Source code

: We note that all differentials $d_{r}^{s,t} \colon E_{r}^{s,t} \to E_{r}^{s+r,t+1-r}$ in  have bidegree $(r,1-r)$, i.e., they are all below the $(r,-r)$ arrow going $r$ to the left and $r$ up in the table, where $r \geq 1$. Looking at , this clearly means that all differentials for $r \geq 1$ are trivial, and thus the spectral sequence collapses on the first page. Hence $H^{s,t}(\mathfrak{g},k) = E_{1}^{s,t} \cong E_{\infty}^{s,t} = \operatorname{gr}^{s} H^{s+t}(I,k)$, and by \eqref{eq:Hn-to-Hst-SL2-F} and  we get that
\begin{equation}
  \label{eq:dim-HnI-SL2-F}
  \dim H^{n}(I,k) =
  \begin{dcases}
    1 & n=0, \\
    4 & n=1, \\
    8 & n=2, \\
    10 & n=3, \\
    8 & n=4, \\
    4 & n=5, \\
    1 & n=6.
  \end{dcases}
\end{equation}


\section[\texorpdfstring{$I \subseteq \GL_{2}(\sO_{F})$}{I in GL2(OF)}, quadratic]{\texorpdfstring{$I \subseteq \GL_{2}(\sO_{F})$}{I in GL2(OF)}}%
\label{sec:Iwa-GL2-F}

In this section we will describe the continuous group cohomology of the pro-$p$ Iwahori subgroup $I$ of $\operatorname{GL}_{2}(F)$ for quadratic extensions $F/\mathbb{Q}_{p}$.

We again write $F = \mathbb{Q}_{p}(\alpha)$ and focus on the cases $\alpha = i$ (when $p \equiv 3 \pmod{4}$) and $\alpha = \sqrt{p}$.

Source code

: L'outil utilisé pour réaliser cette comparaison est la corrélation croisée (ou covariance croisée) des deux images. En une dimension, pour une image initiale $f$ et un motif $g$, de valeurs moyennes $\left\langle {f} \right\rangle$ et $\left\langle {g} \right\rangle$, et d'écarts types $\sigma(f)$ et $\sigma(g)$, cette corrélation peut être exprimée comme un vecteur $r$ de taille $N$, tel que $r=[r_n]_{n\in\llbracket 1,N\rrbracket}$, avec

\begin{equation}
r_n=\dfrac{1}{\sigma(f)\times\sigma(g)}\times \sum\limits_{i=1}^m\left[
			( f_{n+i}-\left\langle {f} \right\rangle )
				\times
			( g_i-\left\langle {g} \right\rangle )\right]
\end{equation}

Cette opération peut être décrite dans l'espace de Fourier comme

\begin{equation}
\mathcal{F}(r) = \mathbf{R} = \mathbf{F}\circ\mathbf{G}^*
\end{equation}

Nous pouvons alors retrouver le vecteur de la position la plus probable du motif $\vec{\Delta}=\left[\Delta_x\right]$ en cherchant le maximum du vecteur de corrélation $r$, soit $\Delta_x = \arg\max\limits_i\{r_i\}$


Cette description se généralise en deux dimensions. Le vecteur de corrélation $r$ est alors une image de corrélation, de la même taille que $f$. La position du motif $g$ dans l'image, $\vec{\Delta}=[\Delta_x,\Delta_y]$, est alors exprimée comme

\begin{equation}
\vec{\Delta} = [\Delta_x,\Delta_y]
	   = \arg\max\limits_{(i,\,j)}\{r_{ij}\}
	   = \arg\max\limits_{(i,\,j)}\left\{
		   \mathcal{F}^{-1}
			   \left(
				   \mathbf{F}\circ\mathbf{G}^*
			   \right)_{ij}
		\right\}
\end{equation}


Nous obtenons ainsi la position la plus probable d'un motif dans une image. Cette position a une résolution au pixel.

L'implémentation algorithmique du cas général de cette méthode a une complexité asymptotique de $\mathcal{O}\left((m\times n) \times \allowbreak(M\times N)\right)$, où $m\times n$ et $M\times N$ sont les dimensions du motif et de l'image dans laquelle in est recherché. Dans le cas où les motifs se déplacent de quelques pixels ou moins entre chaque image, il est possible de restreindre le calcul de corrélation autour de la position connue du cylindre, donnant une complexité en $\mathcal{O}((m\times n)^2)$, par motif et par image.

■ ■ ■ ■ ■

-- INSTRUCTIONS FOR THE TASK --
Every line in the listing that holds "exprimée" belongs in the answer.

-- TASK ANSWER --
: L'outil utilisé pour réaliser cette comparaison est la corrélation croisée (ou covariance croisée) des deux images. En une dimension, pour une image initiale $f$ et un motif $g$, de valeurs moyennes $\left\langle {f} \right\rangle$ et $\left\langle {g} \right\rangle$, et d'écarts types $\sigma(f)$ et $\sigma(g)$, cette corrélation peut être exprimée comme un vecteur $r$ de taille $N$, tel que $r=[r_n]_{n\in\llbracket 1,N\rrbracket}$, avec
Cette description se généralise en deux dimensions. Le vecteur de corrélation $r$ est alors une image de corrélation, de la même taille que $f$. La position du motif $g$ dans l'image, $\vec{\Delta}=[\Delta_x,\Delta_y]$, est alors exprimée comme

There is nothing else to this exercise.